Processor 502 represents one or more general-purpose processing devices such as a microprocessor, central processing unit, or the like. More particularly, the processor 502 may be a complex instruction set computing (CISC) microprocessor, reduced instruction set computing (RISC) microprocessor, very long instruction word (VLIW) microprocessor, or a processor implementing other instruction sets or processors implementing a combination of instruction sets. The processor 502 may also be one or more special-purpose processing devices such as an application specific integrated circuit (ASIC), a field programmable gate array (FPGA), a digital signal processor (DSP), network processor, or the like. The processor 502 is configured to execute the processing logic 526 for performing the operations and steps discussed herein.
The computer system 500 may further include a network interface device 522. The computer system 500 also may include a video display unit 510 (e.g., a liquid crystal display (LCD) or a cathode ray tube (CRT)), an alphanumeric input device 512 (e.g., a keyboard), a cursor control device 514 (e.g., a mouse), and a signal generation device 520 (e.g., a speaker).
The data storage device 516 may include a computer-readable medium 524 on which is stored one or more sets of instructions (e.g., software 526) embodying any one or more of the methodologies or functions described herein. The software 526 may also reside, completely or at least partially, within the main memory 504 and/or within the processor 502 during execution thereof by the computer system 500, the main memory 504 and the processor 502 also constituting computer-readable media. The software 526 may further be transmitted or received over a network 520 via the network interface device 522.
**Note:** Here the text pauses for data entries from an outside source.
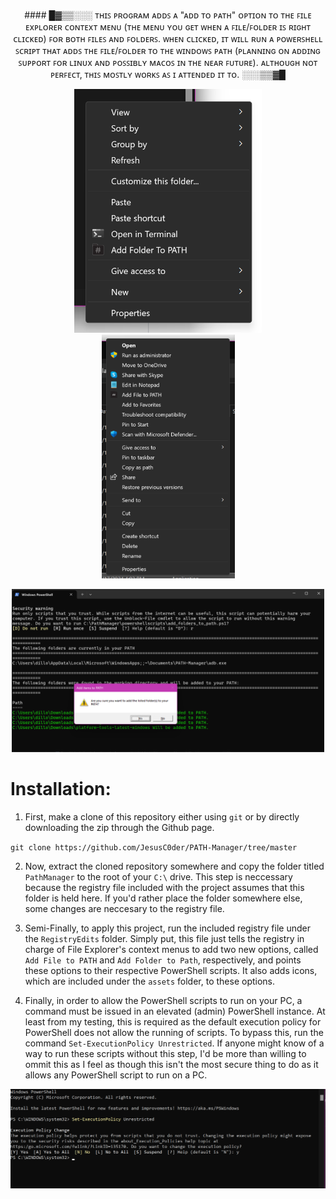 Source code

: <p align="center">
#### █▓▒▒░░░ ᴛʜɪꜱ ᴘʀᴏɢʀᴀᴍ ᴀᴅᴅꜱ ᴀ "ᴀᴅᴅ ᴛᴏ ᴘᴀᴛʜ" ᴏᴘᴛɪᴏɴ ᴛᴏ ᴛʜᴇ ꜰɪʟᴇ ᴇxᴘʟᴏʀᴇʀ ᴄᴏɴᴛᴇxᴛ ᴍᴇɴᴜ (ᴛʜᴇ ᴍᴇɴᴜ ʏᴏᴜ ɢᴇᴛ ᴡʜᴇɴ ᴀ ꜰɪʟᴇ/ꜰᴏʟᴅᴇʀ ɪꜱ ʀɪɢʜᴛ ᴄʟɪᴄᴋᴇᴅ) ꜰᴏʀ ʙᴏᴛʜ ꜰɪʟᴇꜱ ᴀɴᴅ ꜰᴏʟᴅᴇʀꜱ. ᴡʜᴇɴ ᴄʟɪᴄᴋᴇᴅ, ɪᴛ ᴡɪʟʟ ʀᴜɴ ᴀ ᴘᴏᴡᴇʀꜱʜᴇʟʟ ꜱᴄʀɪᴘᴛ ᴛʜᴀᴛ ᴀᴅᴅꜱ ᴛʜᴇ ꜰɪʟᴇ/ꜰᴏʟᴅᴇʀ ᴛᴏ ᴛʜᴇ ᴡɪɴᴅᴏᴡꜱ ᴘᴀᴛʜ (ᴘʟᴀɴɴɪɴɢ ᴏɴ ᴀᴅᴅɪɴɢ ꜱᴜᴘᴘᴏʀᴛ ꜰᴏʀ ʟɪɴᴜx ᴀɴᴅ ᴘᴏꜱꜱɪʙʟʏ ᴍᴀᴄᴏꜱ ɪɴ ᴛʜᴇ ɴᴇᴀʀ ꜰᴜᴛᴜʀᴇ). ᴀʟᴛʜᴏᴜɢʜ ɴᴏᴛ ᴘᴇʀꜰᴇᴄᴛ, ᴛʜɪꜱ ᴍᴏꜱᴛʟʏ ᴡᴏʀᴋꜱ ᴀꜱ ɪ ᴀᴛᴛᴇɴᴅᴇᴅ ɪᴛ ᴛᴏ. ░░░▒▒▓█
</p>

<p align="center">
<img src="./assets/addfolderexample.png" width="300"> <img src="./assets/addfileexample.png" width="213">
</p>

<p align="center">
<img src="./assets/addfoldertopathexample.png" width="500">
</p>

# Installation:

1. First, make a clone of this repository either using `git` or by directly downloading the zip through the Github page.

`git clone https://github.com/JesusC0der/PATH-Manager/tree/master`

2. Now, extract the cloned repository somewhere and copy the folder titled `PathManager` to the root of your `C:\` drive. This step is neccessary because the registry file included with the project assumes that this folder is held here. If you'd rather place the folder somewhere else, some changes are neccesary to the registry file.

3. Semi-Finally, to apply this project, run the included registry file under the `RegistryEdits` folder. Simply put, this file just tells the registry in charge of File Explorer's context menus to add two new options, called `Add File to PATH` and `Add Folder to Path`, respectively, and points these options to their respective PowerShell scripts. It also adds icons, which are included under the `assets` folder, to these options.

4. Finally, in order to allow the PowerShell scripts to run on your PC, a command must be issued in an elevated (admin) PowerShell instance. At least from my testing, this is required as the default execution policy for PowerShell does not allow the running of scripts. To bypass this, run the command `Set-ExecutionPolicy Unrestricted`. If anyone might know of a way to run these scripts without this step, I'd be more than willing to ommit this as I feel as though this isn't the most secure thing to do as it allows any PowerShell script to run on a PC.

<p align="center">
<img src="./assets/powershelladmincommand.png" width="600">
</p>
While the computer-readable medium 524 is shown in an exemplary embodiment to be a single medium, the term “computer-readable medium” should be taken to include a single medium or multiple media (e.g., a centralized or distributed database, and/or associated caches and servers) that store the one or more sets of instructions. The term “computer-readable medium” shall also be taken to include any medium that is capable of storing, encoding or carrying a set of instructions for execution by the machine and that cause the machine to perform any one or more of the methodologies of the present invention. The term “computer-readable medium” shall accordingly be taken to include, but not be limited to, solid-state memories, optical media, and magnetic media.
It is to be understood that the above description is intended to be illustrative, and not restrictive. Many other embodiments will be apparent to those of skill in the art upon reading and understanding the above description. The scope of the invention should, therefore, be determined with reference to the appended claims, along with the full scope of equivalents to which such claims are entitled.